Undergraduate Education majors have specific needs that can be fulfilled though research-rich activities. For example, future teachers (K-12) are one of the most significant groups of undergraduates with respect to the pedagogies they encounter. Countless studies demonstrate that teachers will teach a subject the way in which they were taught. Therefore, professors should be charged to model inquiry-based science for this population. This opportunity was a driving force that led to “the Great Salt Lake Project,” an NSF-DUE-funded project for which I served as primary investigator. With this award, we remodeled the required Science Methods courses at Westminster College for both future elementary and secondary teachers. One of the most innovative elements was a simple pairing of professors, myself from the Sciences Division partnered with a professor in the School of Education. Our goal was to provide research experiences (centered on the theme of Great Salt Lake) for our students.
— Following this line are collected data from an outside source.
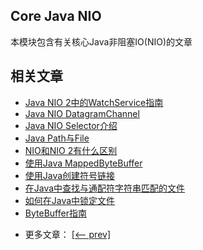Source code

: ## Core Java NIO

本模块包含有关核心Java非阻塞IO(NIO)的文章

## 相关文章

+ [Java NIO 2中的WatchService指南](http://tu-yucheng.github.io/java-nio/2023/05/29/java-nio2-watchservice.html)
+ [Java NIO DatagramChannel](http://tu-yucheng.github.io/java-nio/2023/05/29/java-nio-datagramchanne.html)
+ [Java NIO Selector介绍](http://tu-yucheng.github.io/java-nio/2023/05/29/java-nio-selector.html)
+ [Java Path与File](http://tu-yucheng.github.io/java-nio/2023/05/29/java-path-vs-file.html)
+ [NIO和NIO 2有什么区别](http://tu-yucheng.github.io/java-nio/2023/05/29/java-nio-vs-nio-2.html)
+ [使用Java MappedByteBuffer](http://tu-yucheng.github.io/java-nio/2023/05/29/java-mapped-byte-buffer.html)
+ [使用Java创建符号链接](http://tu-yucheng.github.io/java-nio/2023/05/29/java-symlink.html)
+ [在Java中查找与通配符字符串匹配的文件](http://tu-yucheng.github.io/java-nio/2023/05/29/java-files-match-wildcard-strings.html)
+ [如何在Java中锁定文件](http://tu-yucheng.github.io/java-nio/2023/05/29/java-lock-files.html)
+ [ByteBuffer指南](http://tu-yucheng.github.io/java-nio/2023/05/29/java-bytebuffer.html)

- 更多文章： [[<-- prev]](../java-nio-1/README.md)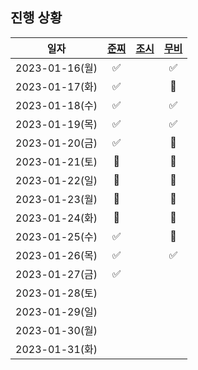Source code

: ## 진행 상황

|      일자      | [준찌](https://github.com/juunzzi) | [조시](https://github.com/hyunrrr) | [무비](https://github.com/byhhh2) |
| :------------: | :--------------------------------: | :--------------------------------: | :---------------------------:|
| 2023-01-16(월) |                   ✅                 |                                    |✅|
| 2023-01-17(화) |                   ✅                 |                                    |🐶|
| 2023-01-18(수) |                   ✅                 |                                    |✅|
| 2023-01-19(목) |                   ✅                 |                                    |✅|
| 2023-01-20(금) |                   ✅                 |                                    |🐶|
| 2023-01-21(토) |                   🐶                |                                    |🐶|
| 2023-01-22(일) |                   🐶               |                                    |🐶|
| 2023-01-23(월) |                   🐶               |                                    |🐶|
| 2023-01-24(화) |                   🐶               |                                    |🐶|
| 2023-01-25(수) |                   ✅               |                                    |🐶|
| 2023-01-26(목) |                   ✅               |                                    |✅|
| 2023-01-27(금) |                   ✅               |                                    ||
| 2023-01-28(토) |                                    |                                    ||
| 2023-01-29(일) |                                    |                                    ||
| 2023-01-30(월) |                                    |                                    ||
| 2023-01-31(화) |                                    |                                    ||
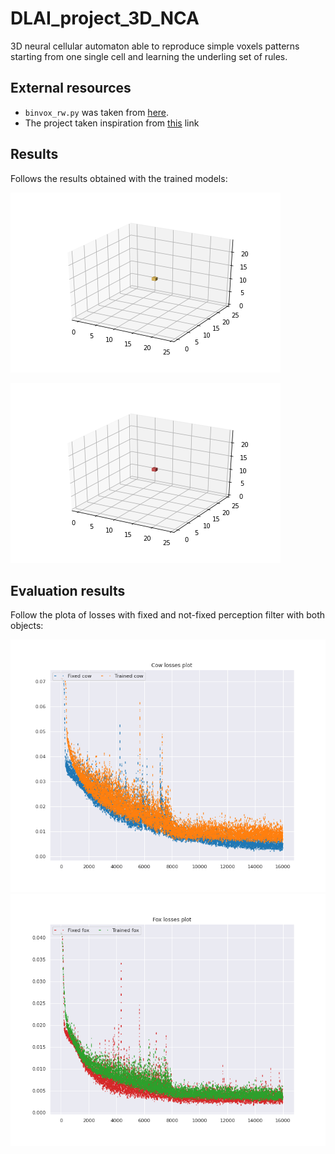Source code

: # DLAI_project_3D_NCA
3D neural cellular automaton able to reproduce simple voxels patterns starting from one single cell and learning the underling set of rules.

## External resources
- <code>binvox_rw.py</code> was taken from [here]( https://github.com/dimatura/binvox-rw-py). 
- The project taken inspiration from [this](https://distill.pub/2020/growing-ca/) link

## Results
Follows the results obtained with the trained models:

![Cow model gif](./cow_model_fpf_n_100.gif)

![Fox model gif](./fox_model_fpf_n_100.gif)

## Evaluation results
Follow the plota of losses with fixed and not-fixed perception filter with both objects:

![Plot loss cow](./plot_loss_cow.png) ![Plot loss fox](./plot_loss_fox.png)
Following this, the students would design inquiry-based teaching units that evolved from their research projects. And finally, the students implemented these lessons in the classrooms of local schools. Thus our students engaged in the scientific process, developed curricula that reflected this process, and then they in turn engaged K-12 students in research. Coming full circle, from doing science to teaching it, was intended to reinforce this philosophy in their future classrooms. For those of us in undergraduate education, where our substrate is the product of earlier reactions, occurring in K–12 classrooms, we should care about being catalysts in the education of teachers.
Incorporating research in teacher’s courses broadens the impact as with each teacher, you can touch hundreds of K-12 students. With research, perhaps one size does not fit all. In the illustration above, the research-rich courses were designed to fit the needs of future teachers. How might a course for Honors students, for example, differ? Research-rich curricula can be tailored, but an assessment process, whereby the specific needs of the targeted learners are explored, must precede implementation. The largest barrier for implementation of this approach is a philosophical one for faculty as we are trained with the concept of “science” and “other.” “Other” represents a large community of scholars. It takes a kaleidoscopic vision to bring research to students in a manner that supports their future endeavors.